[Records drawn from a dataset]

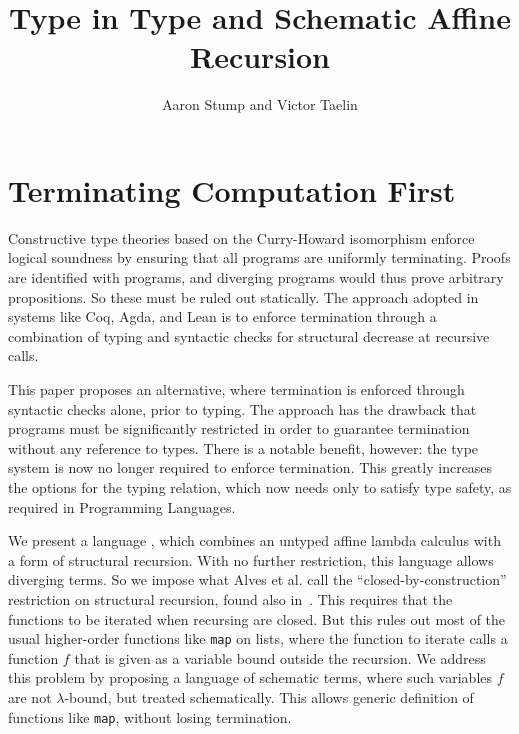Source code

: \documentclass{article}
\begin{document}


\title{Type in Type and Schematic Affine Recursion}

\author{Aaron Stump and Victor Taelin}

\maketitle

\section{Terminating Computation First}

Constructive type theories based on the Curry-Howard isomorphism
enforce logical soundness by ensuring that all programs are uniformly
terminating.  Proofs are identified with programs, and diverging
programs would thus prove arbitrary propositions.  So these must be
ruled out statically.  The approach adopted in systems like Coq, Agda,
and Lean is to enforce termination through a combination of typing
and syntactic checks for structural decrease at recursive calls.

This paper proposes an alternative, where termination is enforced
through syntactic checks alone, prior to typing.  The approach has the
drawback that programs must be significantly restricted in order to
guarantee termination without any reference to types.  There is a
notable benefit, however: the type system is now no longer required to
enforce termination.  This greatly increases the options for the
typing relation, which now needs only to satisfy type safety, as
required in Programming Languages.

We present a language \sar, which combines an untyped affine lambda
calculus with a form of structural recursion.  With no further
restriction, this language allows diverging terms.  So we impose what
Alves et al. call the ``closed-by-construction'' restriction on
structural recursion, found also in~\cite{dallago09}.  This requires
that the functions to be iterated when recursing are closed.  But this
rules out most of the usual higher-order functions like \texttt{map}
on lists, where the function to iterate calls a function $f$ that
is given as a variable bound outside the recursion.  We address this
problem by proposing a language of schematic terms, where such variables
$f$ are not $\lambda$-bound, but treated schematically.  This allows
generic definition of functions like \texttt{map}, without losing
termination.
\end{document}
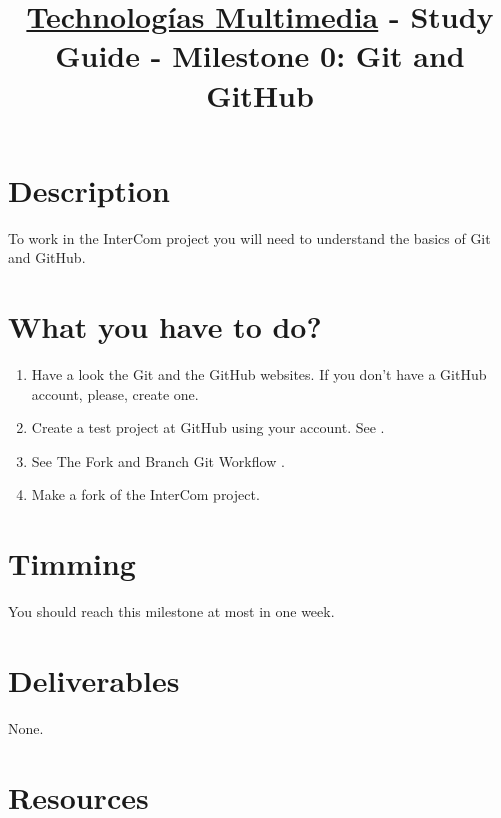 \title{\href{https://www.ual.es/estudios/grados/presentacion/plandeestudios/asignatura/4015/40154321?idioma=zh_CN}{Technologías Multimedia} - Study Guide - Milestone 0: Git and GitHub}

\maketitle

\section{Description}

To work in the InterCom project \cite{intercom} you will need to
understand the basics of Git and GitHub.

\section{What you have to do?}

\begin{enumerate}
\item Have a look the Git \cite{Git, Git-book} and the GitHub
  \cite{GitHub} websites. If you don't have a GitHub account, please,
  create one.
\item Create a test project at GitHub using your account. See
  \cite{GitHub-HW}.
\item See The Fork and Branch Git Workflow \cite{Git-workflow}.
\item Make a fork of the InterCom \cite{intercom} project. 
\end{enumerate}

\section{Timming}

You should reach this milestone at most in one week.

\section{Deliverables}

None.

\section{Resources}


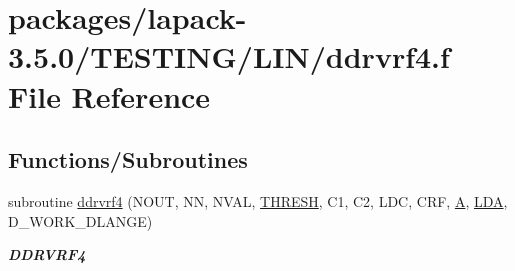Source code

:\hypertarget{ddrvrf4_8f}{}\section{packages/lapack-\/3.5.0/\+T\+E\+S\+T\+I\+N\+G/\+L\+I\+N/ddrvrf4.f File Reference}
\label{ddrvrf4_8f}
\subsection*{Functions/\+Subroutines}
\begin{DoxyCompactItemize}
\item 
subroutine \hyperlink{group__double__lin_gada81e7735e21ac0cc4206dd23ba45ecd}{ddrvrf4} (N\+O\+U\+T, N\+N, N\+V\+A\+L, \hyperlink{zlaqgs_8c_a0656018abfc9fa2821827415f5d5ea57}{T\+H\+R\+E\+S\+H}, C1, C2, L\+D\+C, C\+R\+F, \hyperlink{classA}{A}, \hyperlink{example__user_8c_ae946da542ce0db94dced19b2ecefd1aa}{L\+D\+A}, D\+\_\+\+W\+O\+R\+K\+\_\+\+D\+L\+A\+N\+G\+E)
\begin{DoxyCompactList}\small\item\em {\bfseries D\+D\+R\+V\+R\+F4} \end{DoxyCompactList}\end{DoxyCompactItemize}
--
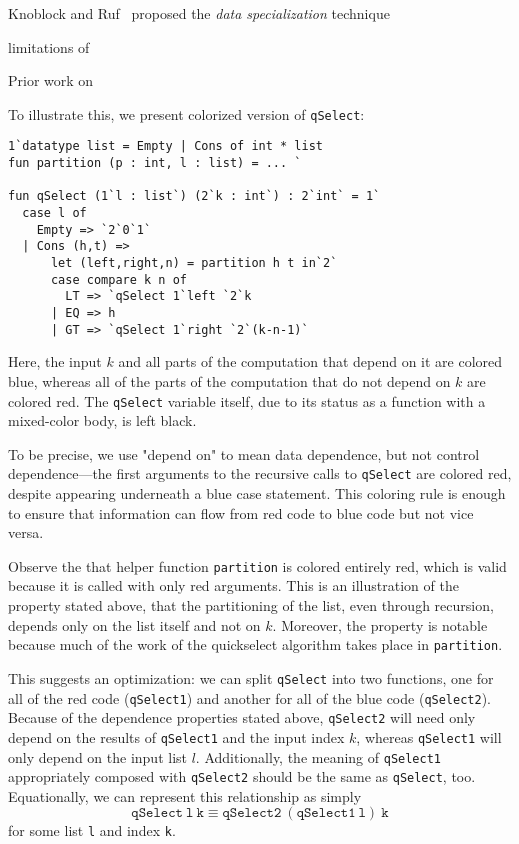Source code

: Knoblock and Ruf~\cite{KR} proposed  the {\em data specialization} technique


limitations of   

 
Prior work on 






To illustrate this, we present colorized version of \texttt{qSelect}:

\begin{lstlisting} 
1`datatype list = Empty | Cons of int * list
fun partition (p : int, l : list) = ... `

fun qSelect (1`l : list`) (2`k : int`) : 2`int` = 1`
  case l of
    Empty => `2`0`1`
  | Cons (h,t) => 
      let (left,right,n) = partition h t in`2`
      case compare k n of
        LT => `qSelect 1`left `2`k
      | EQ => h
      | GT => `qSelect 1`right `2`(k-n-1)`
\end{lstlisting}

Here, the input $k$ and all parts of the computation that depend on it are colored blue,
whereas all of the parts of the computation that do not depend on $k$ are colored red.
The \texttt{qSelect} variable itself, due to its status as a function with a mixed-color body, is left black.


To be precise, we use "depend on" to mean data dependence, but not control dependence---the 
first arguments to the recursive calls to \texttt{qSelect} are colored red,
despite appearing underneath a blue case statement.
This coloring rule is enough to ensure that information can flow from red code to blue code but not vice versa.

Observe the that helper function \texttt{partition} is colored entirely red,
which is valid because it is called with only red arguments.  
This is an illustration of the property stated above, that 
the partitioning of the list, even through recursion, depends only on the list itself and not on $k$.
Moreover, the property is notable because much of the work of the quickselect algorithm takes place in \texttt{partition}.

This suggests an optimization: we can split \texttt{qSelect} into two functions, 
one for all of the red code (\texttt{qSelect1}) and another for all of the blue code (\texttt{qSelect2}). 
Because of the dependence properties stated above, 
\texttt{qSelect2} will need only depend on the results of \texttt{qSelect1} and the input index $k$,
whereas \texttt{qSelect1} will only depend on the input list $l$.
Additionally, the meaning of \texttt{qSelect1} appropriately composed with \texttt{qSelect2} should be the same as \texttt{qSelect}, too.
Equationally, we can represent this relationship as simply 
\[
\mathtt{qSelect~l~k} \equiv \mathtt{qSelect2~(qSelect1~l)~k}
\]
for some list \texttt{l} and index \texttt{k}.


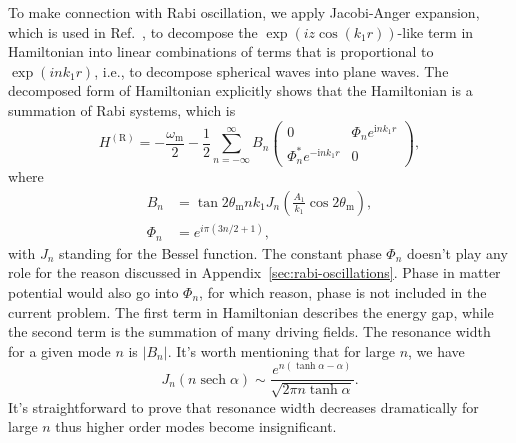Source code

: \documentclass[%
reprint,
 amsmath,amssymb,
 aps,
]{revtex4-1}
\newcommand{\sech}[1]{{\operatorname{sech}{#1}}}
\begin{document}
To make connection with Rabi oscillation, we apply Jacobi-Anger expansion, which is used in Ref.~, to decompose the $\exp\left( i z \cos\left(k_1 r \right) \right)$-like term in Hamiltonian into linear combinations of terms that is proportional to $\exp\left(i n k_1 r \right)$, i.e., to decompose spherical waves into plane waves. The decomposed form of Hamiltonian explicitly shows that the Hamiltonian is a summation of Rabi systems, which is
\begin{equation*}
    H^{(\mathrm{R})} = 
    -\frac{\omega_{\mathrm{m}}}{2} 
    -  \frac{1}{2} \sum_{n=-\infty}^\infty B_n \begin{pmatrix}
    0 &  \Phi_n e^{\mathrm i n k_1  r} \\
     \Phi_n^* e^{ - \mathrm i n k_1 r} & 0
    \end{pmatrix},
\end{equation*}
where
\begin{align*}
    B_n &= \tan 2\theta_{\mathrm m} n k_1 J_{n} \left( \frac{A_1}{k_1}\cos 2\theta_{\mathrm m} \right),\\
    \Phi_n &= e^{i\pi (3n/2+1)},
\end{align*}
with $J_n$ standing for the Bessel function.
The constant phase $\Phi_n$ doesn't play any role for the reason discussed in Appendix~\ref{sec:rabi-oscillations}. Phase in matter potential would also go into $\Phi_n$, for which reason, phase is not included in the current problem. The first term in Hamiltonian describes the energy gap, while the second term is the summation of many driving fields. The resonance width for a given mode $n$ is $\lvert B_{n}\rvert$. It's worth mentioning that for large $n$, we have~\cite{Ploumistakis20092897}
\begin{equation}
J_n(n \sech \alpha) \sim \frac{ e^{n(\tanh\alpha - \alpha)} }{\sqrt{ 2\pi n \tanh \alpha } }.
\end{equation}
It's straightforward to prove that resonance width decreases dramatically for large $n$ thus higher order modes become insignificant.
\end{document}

# Problem details
Wherever "order" occurs in the records above, copy the line it sits in.

# Expected output
drawback that programs must be significantly restricted in order to
rules out most of the usual higher-order functions like \texttt{map}
It's straightforward to prove that resonance width decreases dramatically for large $n$ thus higher order modes become insignificant.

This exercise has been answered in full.